A Tiny Hope

My fingers fumble in my pocket. Searching. Searching. Until they close around the reassuring smoothness of the small object. In my possession for only two hours, it is as familiar to me as my mother’s braille books left around the house. But it cost a great deal more.

Blowing out a breath, relief leaks into me. But it is quickly followed by a new sense of trepidation; a slight tremble in my legs and a tightness in my chest. How will I take the pill without anyone noticing?

A buzzer sounds. The crowd below cheers. Some in genuine approval, others at the lack of promised gore. Five of them have made it across in a row. Five eighteen-year old girls, just like me. As the girl in front of me steps onto the narrow beam that trespasses the abyss between two skyscrapers, sweat forms on my palms and the pill drops to the bottom of my pocket. She’s just a slip of a thing, no meat on her at all and blonde hair so wispy her scalp shines through. A gust of wind makes her pause, then she places one pointed toe a couple of inches across the expanse. Arms out, she leans. And remains balanced.

I am holding my breath, looking at the cameras, looking at the thundering crowd below, looking at the big banner promising a better future if you can ‘prove your bravery.’

The illegal pill throbs in my pocket. My fingers swim after it. My club foot aches with tension. An image of my mother in the Workzone flashes into my mind; the squalid living conditions; the disease and infection; the smell of rank garbage and fetid body odours; the skitter of rats in every corner, no matter which direction you look. It’s no place for a blind woman. I can’t let them put her there.

The air stills. My thighs tremble with anticipation. The sun scorches my bare shoulders. My fingers close around the pill once more. The performance-enhancing pill. The one that will make me dance as light as a ballerina across that death-trap of a beam. Despite my foot. Watching the girl meet the half-way mark, I edge the pill towards the frayed seam of my pocket, a smidge of it just popping into the light.

The girl teeters on the beam. She turns sideways, windmills her arm in the indifferent air. Despite the unobstructed sun, spotlights take aim and cameras whirr. On her tip toes, she folds in half, her hair falling over her face, a scream splitting her lips. The crowd below call and whistle. They want her to fall. Their need for blood rises, bringing with it a tangible lust for death.

The scream cuts off. The girl topples forward, over the beam, performing an unintended somersault. With all eyes and cameras focussed on the imminent death, I slip the pill into my mouth, not daring to check if I’m being watched.
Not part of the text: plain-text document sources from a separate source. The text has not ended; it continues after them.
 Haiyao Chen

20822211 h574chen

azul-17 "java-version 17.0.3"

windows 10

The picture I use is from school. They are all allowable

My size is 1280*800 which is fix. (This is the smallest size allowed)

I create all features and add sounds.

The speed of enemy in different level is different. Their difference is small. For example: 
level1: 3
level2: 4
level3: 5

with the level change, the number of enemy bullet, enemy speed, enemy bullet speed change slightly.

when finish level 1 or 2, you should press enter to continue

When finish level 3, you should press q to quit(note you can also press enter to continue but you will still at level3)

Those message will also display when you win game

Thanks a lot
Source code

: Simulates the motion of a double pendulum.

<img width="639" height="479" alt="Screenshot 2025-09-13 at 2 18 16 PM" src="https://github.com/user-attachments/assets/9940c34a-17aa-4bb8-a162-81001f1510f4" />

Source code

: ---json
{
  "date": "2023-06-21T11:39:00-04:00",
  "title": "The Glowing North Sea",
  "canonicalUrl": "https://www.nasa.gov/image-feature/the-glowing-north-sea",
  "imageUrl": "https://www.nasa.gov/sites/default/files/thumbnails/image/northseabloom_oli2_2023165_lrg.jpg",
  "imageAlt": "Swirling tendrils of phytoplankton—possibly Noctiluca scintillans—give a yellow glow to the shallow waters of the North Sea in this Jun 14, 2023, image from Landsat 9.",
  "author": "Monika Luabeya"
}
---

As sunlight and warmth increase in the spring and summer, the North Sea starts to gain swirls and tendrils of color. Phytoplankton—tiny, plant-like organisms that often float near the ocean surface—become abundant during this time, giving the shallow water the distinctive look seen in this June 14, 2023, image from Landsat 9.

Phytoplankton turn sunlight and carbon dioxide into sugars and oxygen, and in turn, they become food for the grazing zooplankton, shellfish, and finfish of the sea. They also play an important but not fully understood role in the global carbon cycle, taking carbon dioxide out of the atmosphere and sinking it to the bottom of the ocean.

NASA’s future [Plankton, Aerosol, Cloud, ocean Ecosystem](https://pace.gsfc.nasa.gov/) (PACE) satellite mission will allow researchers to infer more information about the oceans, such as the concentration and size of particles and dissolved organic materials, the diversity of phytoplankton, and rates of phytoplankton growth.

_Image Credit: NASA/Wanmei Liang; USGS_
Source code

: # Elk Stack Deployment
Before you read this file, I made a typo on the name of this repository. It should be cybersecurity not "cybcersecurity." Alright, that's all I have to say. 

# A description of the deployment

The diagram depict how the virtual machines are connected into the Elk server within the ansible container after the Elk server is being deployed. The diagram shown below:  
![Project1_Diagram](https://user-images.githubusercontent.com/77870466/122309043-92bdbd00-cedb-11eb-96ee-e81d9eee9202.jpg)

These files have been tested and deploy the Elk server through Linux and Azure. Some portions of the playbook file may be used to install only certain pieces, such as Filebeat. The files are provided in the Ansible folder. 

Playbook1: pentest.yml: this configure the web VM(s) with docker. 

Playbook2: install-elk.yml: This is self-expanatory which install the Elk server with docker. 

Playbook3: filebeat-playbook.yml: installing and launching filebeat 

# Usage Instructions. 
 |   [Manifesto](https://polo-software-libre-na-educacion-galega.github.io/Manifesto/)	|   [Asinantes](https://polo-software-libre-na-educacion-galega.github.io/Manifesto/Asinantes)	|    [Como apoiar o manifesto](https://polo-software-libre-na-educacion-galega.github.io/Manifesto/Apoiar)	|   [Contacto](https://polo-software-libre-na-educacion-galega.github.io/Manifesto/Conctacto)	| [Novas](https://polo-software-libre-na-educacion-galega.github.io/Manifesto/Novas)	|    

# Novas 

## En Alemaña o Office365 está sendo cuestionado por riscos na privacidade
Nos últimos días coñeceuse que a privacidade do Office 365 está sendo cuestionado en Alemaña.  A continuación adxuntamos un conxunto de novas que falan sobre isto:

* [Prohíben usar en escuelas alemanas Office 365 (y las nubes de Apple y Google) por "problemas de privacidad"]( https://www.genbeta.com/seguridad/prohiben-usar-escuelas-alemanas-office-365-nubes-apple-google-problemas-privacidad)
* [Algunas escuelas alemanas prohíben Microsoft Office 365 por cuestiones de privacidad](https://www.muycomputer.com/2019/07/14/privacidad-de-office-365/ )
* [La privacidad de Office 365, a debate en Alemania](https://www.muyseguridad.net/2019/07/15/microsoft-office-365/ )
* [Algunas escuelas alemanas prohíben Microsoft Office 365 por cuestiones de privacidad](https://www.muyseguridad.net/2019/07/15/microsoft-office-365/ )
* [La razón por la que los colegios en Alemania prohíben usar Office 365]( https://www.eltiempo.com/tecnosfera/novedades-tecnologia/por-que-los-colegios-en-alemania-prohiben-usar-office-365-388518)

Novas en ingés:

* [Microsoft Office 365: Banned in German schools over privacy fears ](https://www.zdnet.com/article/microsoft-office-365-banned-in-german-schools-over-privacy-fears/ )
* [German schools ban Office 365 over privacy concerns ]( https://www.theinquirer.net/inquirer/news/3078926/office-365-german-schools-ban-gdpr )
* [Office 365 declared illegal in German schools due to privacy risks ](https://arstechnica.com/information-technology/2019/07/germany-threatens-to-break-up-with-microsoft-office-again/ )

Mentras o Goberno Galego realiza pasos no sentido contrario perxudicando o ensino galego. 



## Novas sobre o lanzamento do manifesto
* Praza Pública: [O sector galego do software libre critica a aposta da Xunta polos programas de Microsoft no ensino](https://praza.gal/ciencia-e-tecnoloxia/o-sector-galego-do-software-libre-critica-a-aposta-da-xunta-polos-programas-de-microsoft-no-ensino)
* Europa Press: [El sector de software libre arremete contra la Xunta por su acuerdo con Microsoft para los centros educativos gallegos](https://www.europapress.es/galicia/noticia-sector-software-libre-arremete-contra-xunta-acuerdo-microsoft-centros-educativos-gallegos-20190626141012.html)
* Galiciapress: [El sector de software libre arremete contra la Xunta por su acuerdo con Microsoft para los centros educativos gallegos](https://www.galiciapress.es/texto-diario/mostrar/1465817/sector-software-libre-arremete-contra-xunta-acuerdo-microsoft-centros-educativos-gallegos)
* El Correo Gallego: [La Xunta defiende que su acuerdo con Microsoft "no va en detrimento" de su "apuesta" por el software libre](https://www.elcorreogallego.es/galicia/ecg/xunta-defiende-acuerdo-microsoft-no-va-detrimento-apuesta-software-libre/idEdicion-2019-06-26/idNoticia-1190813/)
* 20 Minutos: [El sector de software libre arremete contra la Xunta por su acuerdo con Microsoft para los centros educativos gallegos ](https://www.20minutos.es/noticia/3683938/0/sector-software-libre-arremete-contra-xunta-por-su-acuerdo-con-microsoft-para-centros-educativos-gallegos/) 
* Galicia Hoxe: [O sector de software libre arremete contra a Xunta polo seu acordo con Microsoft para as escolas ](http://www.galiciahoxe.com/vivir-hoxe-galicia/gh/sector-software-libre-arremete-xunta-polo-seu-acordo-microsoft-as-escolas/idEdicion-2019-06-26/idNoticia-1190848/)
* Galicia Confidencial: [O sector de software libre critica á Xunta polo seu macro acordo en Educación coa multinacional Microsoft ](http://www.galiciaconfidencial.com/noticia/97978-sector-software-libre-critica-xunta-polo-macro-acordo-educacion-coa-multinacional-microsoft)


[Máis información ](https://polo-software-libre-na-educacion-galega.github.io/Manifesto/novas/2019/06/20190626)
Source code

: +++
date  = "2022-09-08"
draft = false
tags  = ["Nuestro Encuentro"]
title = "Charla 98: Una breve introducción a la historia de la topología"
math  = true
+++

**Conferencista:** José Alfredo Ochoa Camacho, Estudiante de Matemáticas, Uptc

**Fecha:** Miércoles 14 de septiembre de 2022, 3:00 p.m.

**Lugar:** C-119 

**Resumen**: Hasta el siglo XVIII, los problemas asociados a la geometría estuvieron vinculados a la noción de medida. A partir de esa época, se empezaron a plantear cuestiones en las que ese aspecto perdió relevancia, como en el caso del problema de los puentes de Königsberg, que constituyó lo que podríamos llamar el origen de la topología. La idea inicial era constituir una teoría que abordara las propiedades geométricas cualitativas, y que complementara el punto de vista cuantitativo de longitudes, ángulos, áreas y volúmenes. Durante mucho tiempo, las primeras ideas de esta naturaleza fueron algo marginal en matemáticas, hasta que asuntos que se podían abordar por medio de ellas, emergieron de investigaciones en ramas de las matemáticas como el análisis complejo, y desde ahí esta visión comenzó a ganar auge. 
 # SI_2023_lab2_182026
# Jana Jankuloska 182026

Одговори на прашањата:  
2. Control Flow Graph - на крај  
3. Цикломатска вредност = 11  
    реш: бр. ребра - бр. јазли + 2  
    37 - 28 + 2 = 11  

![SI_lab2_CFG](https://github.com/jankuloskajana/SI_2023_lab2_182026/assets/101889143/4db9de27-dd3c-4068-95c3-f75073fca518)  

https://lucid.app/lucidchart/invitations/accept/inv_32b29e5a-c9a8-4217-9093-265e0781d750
I hold it in the tip of my tongue, wondering if I can gather enough saliva in my desert-dry mouth to swallow it down.

I think I can hear the thud of the girl’s body as she hits the ground below. There won’t be much of her left. Her skull will be smashed open, her limbs twisted at unnatural angles. The crowd roars. Another buzzer sounds. A pressure in the small of my back urges me towards the beam.

The camera pans the audience. Settles on my face. Then my mother. Her eyes staring but not seeing. Her grey hair, an askew mop around her face – I’m not very good at hair cutting – her hands cupped over her mouth.

I swallow.

The pill lodges in my throat. I cough. A bottle of water appears in front of my face. I close my eyes and drink, feeling the pill travel the length of my burning oesophagus and land in my nauseas stomach.

A surge of confidence floods my thoughts. My limbs still, waiting.

“Maggie O’Connor.” My name is announced.

The crowd roars again. Hungry for more death. I step onto the beam.

I can do this.

I don’t see the limitless drop. I don’t see the glint of the sun reflecting off the glass of the skyscrapers. I don’t see the crowd bobbing about below like busy ants. I don’t feel the sun on my back or the gentle breeze that brushes against the nape of my neck. I don’t smell the meat of the hotdogs the vendor below is serving to the feverish crowds. Nor do I smell my own fear. For I have none. Not now. Not since the pill entered my stomach.

My club foot stutters along the suede surface. My mother’s face looms on the large screen. And then my own. I notice there are beads of sweat on my upper lip. I kiss the necklace hanging at my collarbone and then take another step. And then I stare at my foot. The problem one. If I could just calculate the angles. Assess the distance and the ratios. But I don’t have time for that.  And so I run. Without thinking, without feeling, I run across the beam.